§ **Aim of the task**:
Report all lines in the records that hold the string "through".

§ **Input for this task**:
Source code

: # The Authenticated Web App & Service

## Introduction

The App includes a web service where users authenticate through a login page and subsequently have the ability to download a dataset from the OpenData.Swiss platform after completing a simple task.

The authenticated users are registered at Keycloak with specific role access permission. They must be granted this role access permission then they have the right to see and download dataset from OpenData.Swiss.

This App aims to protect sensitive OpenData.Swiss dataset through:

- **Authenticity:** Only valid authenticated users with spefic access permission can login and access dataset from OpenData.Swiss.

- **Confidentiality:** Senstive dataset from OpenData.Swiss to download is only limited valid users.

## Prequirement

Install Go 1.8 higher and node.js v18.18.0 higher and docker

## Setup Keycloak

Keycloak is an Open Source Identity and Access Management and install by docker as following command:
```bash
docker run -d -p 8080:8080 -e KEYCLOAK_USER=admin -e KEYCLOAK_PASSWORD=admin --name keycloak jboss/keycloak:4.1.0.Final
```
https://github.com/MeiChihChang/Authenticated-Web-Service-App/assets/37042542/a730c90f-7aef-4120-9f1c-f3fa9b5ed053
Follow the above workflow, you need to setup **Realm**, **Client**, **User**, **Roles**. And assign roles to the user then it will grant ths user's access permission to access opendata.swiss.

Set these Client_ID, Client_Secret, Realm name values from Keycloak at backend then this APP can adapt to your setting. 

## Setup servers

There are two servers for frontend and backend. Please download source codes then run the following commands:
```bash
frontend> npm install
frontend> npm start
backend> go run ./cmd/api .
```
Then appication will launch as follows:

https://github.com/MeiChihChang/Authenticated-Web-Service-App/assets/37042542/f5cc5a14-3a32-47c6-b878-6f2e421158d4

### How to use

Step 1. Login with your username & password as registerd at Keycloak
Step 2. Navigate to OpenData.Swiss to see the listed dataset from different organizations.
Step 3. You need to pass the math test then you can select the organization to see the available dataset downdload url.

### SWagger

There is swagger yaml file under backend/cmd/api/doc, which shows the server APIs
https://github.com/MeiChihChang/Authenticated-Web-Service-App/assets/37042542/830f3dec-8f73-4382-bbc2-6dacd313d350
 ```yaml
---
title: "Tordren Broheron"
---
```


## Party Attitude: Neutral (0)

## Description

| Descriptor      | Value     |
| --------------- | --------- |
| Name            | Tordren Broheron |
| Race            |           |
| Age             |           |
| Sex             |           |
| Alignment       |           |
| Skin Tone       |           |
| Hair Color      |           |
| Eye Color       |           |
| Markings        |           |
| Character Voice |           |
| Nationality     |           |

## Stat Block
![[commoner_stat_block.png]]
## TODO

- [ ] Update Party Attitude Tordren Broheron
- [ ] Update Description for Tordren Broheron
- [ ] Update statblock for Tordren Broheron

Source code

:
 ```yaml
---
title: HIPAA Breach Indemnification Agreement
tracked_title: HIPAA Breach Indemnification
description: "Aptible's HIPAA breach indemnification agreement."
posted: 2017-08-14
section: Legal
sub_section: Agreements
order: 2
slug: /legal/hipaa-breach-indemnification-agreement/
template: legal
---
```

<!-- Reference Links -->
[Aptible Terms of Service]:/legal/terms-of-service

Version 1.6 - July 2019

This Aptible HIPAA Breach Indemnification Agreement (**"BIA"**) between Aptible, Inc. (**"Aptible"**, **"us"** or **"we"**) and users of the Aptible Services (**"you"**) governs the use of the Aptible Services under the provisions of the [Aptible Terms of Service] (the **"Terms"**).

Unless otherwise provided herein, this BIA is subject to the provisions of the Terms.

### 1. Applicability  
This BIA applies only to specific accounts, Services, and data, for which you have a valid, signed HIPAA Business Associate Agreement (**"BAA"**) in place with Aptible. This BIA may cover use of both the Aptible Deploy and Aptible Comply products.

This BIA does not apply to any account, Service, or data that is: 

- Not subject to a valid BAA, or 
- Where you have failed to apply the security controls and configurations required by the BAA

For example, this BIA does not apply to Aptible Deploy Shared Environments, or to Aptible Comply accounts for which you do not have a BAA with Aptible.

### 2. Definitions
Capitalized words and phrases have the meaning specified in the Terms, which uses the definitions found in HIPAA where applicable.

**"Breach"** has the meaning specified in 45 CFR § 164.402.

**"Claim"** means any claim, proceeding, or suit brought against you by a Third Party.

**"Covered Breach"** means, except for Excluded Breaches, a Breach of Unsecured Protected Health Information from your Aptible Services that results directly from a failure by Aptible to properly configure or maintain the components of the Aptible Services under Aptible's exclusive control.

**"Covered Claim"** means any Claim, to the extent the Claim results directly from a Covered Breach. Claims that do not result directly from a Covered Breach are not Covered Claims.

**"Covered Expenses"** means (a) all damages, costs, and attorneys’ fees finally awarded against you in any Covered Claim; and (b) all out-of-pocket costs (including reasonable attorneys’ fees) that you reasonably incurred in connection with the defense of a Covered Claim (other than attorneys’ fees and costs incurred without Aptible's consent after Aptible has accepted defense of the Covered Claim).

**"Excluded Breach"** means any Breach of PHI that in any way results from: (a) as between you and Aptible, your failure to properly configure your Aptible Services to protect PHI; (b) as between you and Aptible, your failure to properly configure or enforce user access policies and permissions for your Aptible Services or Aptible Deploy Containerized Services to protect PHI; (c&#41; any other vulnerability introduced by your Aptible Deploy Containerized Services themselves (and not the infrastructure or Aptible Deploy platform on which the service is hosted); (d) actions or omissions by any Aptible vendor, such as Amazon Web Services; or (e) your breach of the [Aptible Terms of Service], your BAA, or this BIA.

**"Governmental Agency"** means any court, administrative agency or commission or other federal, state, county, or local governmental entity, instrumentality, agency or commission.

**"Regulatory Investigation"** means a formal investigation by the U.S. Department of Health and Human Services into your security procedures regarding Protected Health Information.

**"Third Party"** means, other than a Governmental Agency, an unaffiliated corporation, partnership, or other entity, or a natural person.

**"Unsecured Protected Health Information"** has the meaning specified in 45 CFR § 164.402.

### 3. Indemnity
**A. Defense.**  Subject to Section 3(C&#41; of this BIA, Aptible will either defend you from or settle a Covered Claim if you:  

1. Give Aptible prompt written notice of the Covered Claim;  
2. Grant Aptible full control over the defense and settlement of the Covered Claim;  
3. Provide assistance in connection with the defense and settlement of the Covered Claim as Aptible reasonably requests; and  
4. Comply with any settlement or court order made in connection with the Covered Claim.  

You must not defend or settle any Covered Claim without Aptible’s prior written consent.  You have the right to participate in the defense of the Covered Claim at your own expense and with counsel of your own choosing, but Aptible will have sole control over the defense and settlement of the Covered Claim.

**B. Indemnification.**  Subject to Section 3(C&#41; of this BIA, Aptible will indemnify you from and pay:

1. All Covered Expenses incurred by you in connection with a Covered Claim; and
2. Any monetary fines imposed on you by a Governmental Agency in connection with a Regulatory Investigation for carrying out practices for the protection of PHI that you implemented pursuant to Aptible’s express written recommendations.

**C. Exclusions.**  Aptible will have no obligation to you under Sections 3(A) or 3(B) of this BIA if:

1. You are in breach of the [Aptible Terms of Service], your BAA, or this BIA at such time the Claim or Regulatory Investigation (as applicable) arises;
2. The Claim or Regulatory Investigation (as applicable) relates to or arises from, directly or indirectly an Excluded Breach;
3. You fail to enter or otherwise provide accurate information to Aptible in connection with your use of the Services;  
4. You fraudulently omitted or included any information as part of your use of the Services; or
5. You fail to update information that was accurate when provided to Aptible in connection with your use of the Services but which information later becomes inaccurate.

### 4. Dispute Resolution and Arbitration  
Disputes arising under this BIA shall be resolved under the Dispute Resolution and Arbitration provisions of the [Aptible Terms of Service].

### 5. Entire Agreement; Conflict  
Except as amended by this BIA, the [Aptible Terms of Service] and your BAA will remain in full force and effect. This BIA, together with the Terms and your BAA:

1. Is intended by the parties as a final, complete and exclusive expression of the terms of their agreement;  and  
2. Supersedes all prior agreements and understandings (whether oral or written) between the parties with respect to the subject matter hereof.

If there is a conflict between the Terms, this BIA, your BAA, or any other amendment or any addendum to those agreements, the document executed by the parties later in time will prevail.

§ **Response**:
The App includes a web service where users authenticate through a login page and subsequently have the ability to download a dataset from the OpenData.Swiss platform after completing a simple task.
This App aims to protect sensitive OpenData.Swiss dataset through:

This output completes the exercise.